Poco più avanti, per chi comunque volesse ottundersi a collocare Bolaño a destra oppure a sinistra (e anche per chi si diverte a equiparare destra e sinistra, e per chi fosse interessato all’origine della quasi ossessione dello scrittore per il male, e per chi fosse interessato alle cose scritte bene, e basta): «In Cile la sinistra ha commesso crimini verbali, crimini morali, e probabilmente ha ucciso delle persone. Ma non ha mai infilato topi vivi nella vagina di una ragazza. Non ha avuto il tempo di creare il suo male, non ha avuto il tempo di creare i suoi campi di lavoro forzato. È possibile che se ne avesse avuto il tempo l’avrebbe fatto? Certo che è possibile. Nulla, nella storia del nostro secolo, lascia supporre una storia parallela più ottimistica. Ma la verità è che i campi di concentramento in Cile non sono stati opera della sinistra, né le fucilazioni, né le torture, né i desaparecidos, né la repressione. Tutto questo l’ha fatto la destra». Questa parte è parte di un commovente e intimo discorso sull’esilio, sul suo ritorno in Cile. Che cos’è l’esilio, per Bolaño? «Andare in esilio non è scomparire ma rimpiccolire, ridursi lentamente o a velocità vertiginosa fino a raggiungere la vera statura dell’essere». E che cos’è la patria, invece, lo spiega nella sua ultima intervista, un’intervista rilasciata a Mónica Maristain per l’edizione messicana di Playboy. Alla domanda «Cos’è la patria per lei?» Roberto Bolaño risponde: «Mi spiace di doverti dare una risposta sentimentale. La mia unica patria sono i miei due figli: Lautaro e Alexandra. E forse, ma in secondo piano, alcuni istanti, alcune strade, alcuni volti o scene o libri che sono dentro di me e che un giorno dimenticherò, che è la cosa migliore che si possa fare con la patria».

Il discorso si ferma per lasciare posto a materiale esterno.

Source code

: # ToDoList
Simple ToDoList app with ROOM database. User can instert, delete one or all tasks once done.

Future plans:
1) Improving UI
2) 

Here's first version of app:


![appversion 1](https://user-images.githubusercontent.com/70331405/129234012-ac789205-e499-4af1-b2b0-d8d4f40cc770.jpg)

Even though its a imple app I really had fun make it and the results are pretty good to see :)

E ancora sul potere e letteratura: «Cosa avrebbe detto a Salvador Allende se l’avesse conosciuto?» «Poco o niente. Chi detiene il potere (anche per poco tempo) non sa nulla di letteratura, gli interessa solo il potere. E io posso essere il buffone dei miei lettori, se mi va, ma mai dei potenti». E sul paradiso: «Com’è il paradiso?» «Come Venezia, spero, un posto pieno di italiane e italiani. Un posto che si consuma e si logora e sa che nulla perdura, nemmeno il paradiso, e che questo in fin dei conti non importa». E sui cuscini: «Quali cose, di tutto quel che le hanno detto i lettori sui suoi libri, l’hanno commossa?» «Mi commuovono i lettori puri, quelli che hanno ancora il coraggio di leggere il Dizionario filosofico di Voltaire, che è una delle opere più moderne e amene che conosco. Mi commuovono i giovani di ferro che leggono Cortazar e Parra, proprio come li lessi io e come cerco di continuare a leggerli. Mi commuovono i giovani che si addormentano con un libro sotto la testa. Un libro è il miglior cuscino che ci sia». E sulla vita: «Confessa che ha vissuto?» «Sono ancora vivo, continuo a leggere, continuo a scrivere e a vedere film e, come disse Arturo Prat all’equipaggio suicida dell’Esmeralda, finché avrò vita, questa bandiera sventolerà».
Chiamate telefoniche
È un libro di racconti piuttosto breve (272 pagine nell’edizione Adelphi – Piccola Biblioteca), fatto di quattordici racconti a loro volta divisi in tre sezioni: Chiamate telefoniche, I Detective, Vita di Anne Moore. Bolaño ha pubblicato soltanto due raccolte di racconti in vita: una è questa, l’altra è Puttane assassine, introvabile in Italia (almeno per me, che ho ripiegato sull’edizione spagnola). La prima parte di Chiamate telefoniche parla di letteratura, la seconda parte parla di persone, ossia ritratti, oppure di politica, e la terza parte parla di donne, di sesso e di amore. Sono tutti racconti belli, se “belli” vuol dire qualcosa (ma non posso mettermi qui a parlare di tutti e quattordici i racconti, no?), ma gli ultimi quattro, quelli dedicati alle donne o al sesso o all’amore, sono i miei preferiti, e soprattutto i primi due di questi quattro. Nel primo, “Compagni di cella”, il narratore (forse l’Arturo Belano alter-ego di Roberto Bolaño e protagonista di I detective selvaggi) parla della sua storia con Sofia. È una relazione raccontata con toni scarni, con colori smunti, una relazione che si interrompe perché Sofia, come ubbidendo a degli ordini in silenzio, se ne va dal narratore, scopa con altri, scivola verso la pazzia, verso la depressione o un’oscurità inquietante. “Clara” parla di Clara, un fugace amore adolescenziale del narratore, che si perde nei bivi della vita, come capita a tutti. E parla del ritrovare gli amori adolescenziali anni, lustri, decenni dopo, ritrovarli tristi, cambiati, svuotati, ingrassati, depressi, allucinati, drogati. È profondamente umano e irrimediabilmente cinico, o crudele.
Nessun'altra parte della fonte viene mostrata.